- What needs to be done -
Where a line of the material contains the string "github", copy that line.

- Data for analysis -
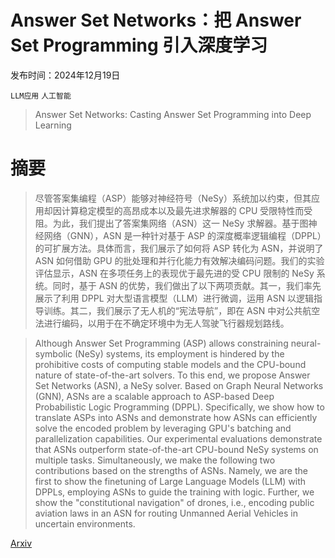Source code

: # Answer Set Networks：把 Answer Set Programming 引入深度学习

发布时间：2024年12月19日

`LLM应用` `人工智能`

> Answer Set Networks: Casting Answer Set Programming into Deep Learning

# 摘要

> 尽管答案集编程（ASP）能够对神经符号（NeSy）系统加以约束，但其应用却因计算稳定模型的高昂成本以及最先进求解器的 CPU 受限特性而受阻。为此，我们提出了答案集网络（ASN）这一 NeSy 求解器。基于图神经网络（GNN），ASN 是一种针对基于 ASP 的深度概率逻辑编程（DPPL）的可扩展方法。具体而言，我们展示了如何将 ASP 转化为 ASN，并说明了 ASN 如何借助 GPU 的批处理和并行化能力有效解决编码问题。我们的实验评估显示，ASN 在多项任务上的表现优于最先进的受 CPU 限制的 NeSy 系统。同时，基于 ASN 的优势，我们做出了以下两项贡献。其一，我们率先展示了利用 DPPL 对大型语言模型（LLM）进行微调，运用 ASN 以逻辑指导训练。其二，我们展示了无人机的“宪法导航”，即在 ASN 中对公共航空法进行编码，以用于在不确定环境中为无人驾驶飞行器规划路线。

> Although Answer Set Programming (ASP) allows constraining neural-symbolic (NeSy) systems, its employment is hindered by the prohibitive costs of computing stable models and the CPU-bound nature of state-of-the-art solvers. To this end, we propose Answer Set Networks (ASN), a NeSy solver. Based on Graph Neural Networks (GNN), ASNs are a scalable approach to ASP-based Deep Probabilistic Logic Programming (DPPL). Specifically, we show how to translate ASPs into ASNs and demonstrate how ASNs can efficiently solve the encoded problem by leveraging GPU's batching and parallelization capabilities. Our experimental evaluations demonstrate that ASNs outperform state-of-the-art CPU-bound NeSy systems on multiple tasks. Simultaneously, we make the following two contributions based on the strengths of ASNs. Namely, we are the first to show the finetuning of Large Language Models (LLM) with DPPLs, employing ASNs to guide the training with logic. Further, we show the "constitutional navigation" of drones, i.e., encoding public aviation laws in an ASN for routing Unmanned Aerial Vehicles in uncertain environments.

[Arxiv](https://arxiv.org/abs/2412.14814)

==

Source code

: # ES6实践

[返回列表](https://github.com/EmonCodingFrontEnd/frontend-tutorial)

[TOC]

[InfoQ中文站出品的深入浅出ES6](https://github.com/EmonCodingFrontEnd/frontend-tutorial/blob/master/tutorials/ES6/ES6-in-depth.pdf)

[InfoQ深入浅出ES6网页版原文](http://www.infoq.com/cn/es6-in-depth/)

--

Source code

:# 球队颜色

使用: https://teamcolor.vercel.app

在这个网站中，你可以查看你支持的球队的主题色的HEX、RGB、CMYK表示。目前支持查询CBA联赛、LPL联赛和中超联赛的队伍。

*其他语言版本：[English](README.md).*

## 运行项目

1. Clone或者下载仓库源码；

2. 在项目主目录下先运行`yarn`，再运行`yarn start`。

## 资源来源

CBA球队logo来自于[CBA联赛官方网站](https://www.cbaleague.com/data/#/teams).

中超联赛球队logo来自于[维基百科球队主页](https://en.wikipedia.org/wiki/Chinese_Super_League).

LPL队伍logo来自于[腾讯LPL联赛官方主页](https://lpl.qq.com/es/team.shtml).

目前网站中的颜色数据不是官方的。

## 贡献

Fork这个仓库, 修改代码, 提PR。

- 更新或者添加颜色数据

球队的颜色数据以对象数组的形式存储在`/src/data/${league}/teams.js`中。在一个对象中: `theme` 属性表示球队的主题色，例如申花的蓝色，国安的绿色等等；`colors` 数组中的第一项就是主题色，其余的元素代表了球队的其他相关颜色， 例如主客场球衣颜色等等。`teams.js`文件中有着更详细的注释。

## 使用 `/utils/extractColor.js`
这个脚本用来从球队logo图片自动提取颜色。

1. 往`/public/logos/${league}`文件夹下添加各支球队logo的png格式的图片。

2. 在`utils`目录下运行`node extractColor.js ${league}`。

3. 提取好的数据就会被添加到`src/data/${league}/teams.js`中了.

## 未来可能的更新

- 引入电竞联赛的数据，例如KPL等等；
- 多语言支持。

- Response -
[返回列表](https://github.com/EmonCodingFrontEnd/frontend-tutorial)
[InfoQ中文站出品的深入浅出ES6](https://github.com/EmonCodingFrontEnd/frontend-tutorial/blob/master/tutorials/ES6/ES6-in-depth.pdf)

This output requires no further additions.